What does this mean for Western Canada? Directly not much, but indirectly it could mark significant movement for a strong ally of the federal government’s progressive trade agenda. Given that the NZ Labour government of Prime Minister Jacinda Ardern was aligned with the current government in Ottawa, it is worth watching what a centre-right- right coalition will mean for cooperation with Canada’s Indo-Pacific trade strategy and especially for the progressive elements. The National Party’s rather short foreign policy statement is here and doesn’t give many clues. An analysis from the Australian Institute of International Affairs suggests that there may not be much change since (as in Canada) foreign policy did not feature (at all) in the election. The Australian analysis of the lack of attention to foreign policy in campaign notes one exception “However, with the exceptions of the Green Party and Te Pāti Māori, New Zealand’s political parties, including Labour and National, generally seem to be putting short-term economic concerns above future climate needs.” So the progressive push may remain, likely through inertia, but not the environmental.

And NZ victory on dairy, a story we should have noted last issue. The National Post’s First Reading newsletter reports on Canada and New Zealand both claiming victory on a dairy dispute under the CPTPP trade agreement with NZ requesting a dispute panel and Australia, Japan, Mexico, Peru and Singapore expressing interest in joining New Zealand. The panel report was released on September 5 with both governments claiming victory. While there were wins for both countries, on balance NZ seems to have come out ahead.

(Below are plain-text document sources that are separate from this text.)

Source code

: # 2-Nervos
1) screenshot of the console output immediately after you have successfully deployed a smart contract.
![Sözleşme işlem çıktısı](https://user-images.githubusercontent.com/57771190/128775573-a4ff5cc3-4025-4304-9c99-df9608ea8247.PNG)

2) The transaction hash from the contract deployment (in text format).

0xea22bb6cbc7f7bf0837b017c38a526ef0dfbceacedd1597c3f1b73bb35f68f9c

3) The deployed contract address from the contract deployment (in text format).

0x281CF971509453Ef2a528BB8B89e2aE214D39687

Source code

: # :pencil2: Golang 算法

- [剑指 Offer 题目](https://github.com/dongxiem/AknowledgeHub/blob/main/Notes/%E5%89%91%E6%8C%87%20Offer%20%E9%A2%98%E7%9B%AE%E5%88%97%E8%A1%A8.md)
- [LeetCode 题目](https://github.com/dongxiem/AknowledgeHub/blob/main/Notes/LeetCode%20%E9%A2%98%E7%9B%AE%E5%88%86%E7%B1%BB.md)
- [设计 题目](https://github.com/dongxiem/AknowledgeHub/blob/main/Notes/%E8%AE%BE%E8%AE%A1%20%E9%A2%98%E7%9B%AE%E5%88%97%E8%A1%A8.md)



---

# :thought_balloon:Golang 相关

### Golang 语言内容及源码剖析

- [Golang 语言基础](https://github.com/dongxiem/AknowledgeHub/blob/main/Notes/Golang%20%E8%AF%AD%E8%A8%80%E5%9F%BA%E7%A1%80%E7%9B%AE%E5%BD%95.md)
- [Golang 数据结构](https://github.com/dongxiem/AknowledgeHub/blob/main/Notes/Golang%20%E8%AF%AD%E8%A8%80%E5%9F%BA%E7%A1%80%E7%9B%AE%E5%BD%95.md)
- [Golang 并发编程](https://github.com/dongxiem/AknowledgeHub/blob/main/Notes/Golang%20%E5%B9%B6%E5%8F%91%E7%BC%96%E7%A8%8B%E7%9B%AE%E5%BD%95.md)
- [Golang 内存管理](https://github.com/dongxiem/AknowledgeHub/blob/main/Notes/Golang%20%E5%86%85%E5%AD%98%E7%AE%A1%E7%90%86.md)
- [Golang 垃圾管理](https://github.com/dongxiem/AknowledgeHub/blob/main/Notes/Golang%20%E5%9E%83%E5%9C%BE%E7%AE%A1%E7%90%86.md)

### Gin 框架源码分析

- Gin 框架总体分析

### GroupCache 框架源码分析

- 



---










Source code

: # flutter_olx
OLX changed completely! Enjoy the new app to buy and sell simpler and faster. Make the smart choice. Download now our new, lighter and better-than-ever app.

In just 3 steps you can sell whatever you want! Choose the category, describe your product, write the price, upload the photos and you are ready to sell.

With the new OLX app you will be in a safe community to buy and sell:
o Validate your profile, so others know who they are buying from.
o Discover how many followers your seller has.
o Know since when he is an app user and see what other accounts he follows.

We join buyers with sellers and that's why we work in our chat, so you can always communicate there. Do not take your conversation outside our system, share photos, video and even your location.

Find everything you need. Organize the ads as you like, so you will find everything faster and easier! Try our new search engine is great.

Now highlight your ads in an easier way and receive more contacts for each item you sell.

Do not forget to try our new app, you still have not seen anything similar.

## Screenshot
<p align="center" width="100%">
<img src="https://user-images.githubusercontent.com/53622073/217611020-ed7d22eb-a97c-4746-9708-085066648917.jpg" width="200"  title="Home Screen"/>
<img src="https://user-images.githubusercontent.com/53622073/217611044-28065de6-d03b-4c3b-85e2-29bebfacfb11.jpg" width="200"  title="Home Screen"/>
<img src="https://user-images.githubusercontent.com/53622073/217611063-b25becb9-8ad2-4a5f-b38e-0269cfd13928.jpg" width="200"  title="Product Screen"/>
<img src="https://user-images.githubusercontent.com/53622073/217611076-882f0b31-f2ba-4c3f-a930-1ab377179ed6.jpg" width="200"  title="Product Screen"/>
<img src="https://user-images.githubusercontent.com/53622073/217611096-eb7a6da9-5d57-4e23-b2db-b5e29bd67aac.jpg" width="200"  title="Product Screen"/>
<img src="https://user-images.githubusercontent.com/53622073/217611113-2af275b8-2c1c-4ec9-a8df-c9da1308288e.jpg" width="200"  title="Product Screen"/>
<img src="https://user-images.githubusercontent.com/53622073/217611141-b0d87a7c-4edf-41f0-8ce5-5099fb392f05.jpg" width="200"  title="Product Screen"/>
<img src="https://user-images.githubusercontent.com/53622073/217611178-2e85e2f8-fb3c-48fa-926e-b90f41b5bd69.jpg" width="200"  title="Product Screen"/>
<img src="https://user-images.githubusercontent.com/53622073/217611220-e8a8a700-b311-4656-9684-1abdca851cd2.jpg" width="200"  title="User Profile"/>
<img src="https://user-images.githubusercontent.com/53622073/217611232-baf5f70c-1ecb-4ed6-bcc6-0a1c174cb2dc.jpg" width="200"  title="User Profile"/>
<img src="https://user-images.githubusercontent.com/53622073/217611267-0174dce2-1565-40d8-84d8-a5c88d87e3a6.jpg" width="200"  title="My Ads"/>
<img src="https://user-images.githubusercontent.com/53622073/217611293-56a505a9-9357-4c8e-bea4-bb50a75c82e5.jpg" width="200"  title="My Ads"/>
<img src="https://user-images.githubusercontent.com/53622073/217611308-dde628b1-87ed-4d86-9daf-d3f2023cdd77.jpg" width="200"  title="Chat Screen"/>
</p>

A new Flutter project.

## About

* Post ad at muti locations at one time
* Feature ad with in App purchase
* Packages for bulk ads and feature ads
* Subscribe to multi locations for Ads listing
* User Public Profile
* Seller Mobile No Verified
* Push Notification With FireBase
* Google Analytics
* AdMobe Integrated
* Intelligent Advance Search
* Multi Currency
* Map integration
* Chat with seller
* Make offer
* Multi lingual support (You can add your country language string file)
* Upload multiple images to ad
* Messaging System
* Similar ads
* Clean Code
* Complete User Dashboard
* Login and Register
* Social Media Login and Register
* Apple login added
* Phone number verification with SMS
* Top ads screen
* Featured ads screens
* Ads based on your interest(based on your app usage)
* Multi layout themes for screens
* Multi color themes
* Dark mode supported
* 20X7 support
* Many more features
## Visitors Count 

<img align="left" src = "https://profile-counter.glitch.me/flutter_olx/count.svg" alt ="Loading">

Western Canadian ag exporters and bill C-216 For those concerned about the damage that supply management does to ag sectors that export, the private members bill passed by parliament and now in the Senate that would prevent supply management from being included in future trade negotiations, has been of grave concern. The CPTPP dairy case, and the fact that five other economies – Australia, Mexico, Peru, Japan and Singapore, (which doesn’t even have a diary sector – a dairy farm and goat operation don’t make a dairy sector), expressed interest in joining the Kiwi case reinforces how important other countries, including close allies who do not have large dairy sectors, view the issue. It is also a reminder that as Canada fights for ag trade liberalization in difficult, protectionist Indo-Pacific markets like India, ASEAN and Taiwan, even if these countries do not have significant dairy sectors, supply management can still be a major issue of contention. Removing it from discussion by an act of parliament could easily prompt similar responses from other countries. For the western Canadian farmers who produce two-thirds of what Canada’s ag exports to the Indo-Pacific this is not what is helpful.

– Carlo Dade, Director of the Centre for Trade and Investment 

The China Brief is a compilation of stories and links related to China, the Indo-Pacific and relationships with Canada’s West. The opinions expressed in the links are those of the articles’ authors and don’t necessarily reflect the views of the Canada West Foundation and our affiliates.